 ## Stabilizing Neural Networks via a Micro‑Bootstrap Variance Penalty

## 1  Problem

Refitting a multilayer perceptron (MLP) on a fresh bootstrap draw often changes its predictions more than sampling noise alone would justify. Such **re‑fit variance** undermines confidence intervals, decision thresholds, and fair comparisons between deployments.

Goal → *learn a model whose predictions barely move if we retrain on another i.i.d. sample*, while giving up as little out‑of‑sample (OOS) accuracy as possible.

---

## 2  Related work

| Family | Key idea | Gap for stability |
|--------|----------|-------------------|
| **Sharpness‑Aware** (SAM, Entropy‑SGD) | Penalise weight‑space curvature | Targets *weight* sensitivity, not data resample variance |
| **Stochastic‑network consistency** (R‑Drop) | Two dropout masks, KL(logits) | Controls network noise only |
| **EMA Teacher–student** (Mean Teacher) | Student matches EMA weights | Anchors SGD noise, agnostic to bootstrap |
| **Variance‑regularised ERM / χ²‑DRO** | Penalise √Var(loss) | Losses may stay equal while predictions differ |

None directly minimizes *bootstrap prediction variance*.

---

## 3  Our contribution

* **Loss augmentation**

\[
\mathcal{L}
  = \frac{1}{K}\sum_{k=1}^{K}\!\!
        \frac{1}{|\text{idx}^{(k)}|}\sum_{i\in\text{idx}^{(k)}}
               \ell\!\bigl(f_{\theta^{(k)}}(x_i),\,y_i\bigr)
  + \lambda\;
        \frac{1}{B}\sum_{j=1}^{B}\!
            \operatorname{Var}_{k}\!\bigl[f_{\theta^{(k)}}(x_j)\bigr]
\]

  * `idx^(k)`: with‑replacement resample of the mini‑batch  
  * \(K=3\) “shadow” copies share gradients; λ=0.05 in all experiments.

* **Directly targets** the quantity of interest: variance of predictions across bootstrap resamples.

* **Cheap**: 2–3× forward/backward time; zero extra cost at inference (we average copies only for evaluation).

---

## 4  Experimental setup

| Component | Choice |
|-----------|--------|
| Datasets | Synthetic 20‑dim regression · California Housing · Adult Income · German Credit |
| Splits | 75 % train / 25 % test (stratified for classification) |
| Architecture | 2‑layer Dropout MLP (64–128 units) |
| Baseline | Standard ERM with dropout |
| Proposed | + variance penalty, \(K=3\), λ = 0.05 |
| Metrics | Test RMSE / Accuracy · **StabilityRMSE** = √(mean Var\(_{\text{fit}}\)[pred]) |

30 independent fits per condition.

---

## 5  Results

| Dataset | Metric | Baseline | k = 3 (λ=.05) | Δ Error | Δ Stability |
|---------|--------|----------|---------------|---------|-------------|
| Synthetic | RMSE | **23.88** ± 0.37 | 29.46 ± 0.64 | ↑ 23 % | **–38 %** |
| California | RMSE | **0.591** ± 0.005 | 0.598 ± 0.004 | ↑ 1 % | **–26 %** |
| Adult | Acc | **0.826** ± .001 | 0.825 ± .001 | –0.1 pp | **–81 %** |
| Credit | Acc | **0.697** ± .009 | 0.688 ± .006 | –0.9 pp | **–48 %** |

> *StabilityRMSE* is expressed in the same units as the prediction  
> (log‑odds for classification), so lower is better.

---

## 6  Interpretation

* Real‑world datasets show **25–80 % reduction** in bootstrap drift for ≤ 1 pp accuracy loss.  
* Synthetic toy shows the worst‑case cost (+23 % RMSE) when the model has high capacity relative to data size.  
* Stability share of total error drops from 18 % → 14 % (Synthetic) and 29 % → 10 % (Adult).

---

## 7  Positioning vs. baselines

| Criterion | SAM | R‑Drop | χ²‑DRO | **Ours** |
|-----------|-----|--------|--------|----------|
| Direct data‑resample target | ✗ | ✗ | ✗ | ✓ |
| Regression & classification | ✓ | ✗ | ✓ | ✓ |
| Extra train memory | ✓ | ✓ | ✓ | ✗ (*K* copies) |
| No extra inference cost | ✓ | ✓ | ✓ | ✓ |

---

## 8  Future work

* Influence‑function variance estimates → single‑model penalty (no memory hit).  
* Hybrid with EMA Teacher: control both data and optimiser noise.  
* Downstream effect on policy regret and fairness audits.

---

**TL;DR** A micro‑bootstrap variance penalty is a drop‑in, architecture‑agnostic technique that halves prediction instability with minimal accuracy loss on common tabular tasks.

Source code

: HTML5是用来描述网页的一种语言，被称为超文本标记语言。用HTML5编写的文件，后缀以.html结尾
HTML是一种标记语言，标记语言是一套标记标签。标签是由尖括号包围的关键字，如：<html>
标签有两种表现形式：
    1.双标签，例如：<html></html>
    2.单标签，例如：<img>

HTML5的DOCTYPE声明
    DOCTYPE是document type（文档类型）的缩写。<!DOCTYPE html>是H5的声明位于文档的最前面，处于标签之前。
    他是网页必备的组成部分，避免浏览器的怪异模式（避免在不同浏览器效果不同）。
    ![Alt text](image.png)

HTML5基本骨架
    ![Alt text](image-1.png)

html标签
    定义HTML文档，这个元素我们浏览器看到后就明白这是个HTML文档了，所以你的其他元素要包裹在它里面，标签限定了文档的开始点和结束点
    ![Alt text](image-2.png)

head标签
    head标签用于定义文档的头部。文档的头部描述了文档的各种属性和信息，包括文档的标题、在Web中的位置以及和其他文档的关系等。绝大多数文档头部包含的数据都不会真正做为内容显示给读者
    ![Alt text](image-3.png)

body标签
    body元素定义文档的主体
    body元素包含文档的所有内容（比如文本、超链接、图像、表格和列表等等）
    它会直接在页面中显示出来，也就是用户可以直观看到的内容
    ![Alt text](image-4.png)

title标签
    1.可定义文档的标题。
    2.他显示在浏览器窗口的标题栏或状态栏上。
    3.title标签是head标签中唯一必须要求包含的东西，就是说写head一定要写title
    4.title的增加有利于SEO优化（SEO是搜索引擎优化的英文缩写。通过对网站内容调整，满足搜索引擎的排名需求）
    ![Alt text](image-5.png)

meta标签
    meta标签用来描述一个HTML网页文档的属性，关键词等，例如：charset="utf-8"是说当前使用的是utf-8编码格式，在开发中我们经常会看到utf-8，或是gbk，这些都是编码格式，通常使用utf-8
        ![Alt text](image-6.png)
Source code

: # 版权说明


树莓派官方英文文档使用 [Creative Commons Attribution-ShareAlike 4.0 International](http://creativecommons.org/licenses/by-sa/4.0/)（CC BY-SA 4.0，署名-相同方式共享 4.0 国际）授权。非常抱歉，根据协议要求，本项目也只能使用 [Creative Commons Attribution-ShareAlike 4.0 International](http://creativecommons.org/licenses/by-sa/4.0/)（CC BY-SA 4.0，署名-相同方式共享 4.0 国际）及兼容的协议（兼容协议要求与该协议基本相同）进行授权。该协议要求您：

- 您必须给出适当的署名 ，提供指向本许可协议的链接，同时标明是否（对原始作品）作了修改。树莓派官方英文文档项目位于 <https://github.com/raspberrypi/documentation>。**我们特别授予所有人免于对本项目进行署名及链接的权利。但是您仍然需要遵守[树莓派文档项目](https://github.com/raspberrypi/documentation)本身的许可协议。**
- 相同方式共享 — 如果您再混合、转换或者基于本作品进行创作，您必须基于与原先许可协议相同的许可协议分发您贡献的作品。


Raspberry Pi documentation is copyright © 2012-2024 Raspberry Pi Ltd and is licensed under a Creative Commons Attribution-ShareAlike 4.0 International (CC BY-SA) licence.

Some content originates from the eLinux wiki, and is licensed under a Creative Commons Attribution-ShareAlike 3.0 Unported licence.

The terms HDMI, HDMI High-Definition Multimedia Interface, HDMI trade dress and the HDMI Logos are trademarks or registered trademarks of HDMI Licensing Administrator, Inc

-- -- --

To do:
The expected answer is a copy of each line in the records that holds the word "Commons".

Exercise answer:
树莓派官方英文文档使用 [Creative Commons Attribution-ShareAlike 4.0 International](http://creativecommons.org/licenses/by-sa/4.0/)（CC BY-SA 4.0，署名-相同方式共享 4.0 国际）授权。非常抱歉，根据协议要求，本项目也只能使用 [Creative Commons Attribution-ShareAlike 4.0 International](http://creativecommons.org/licenses/by-sa/4.0/)（CC BY-SA 4.0，署名-相同方式共享 4.0 国际）及兼容的协议（兼容协议要求与该协议基本相同）进行授权。该协议要求您：
Raspberry Pi documentation is copyright © 2012-2024 Raspberry Pi Ltd and is licensed under a Creative Commons Attribution-ShareAlike 4.0 International (CC BY-SA) licence.
Some content originates from the eLinux wiki, and is licensed under a Creative Commons Attribution-ShareAlike 3.0 Unported licence.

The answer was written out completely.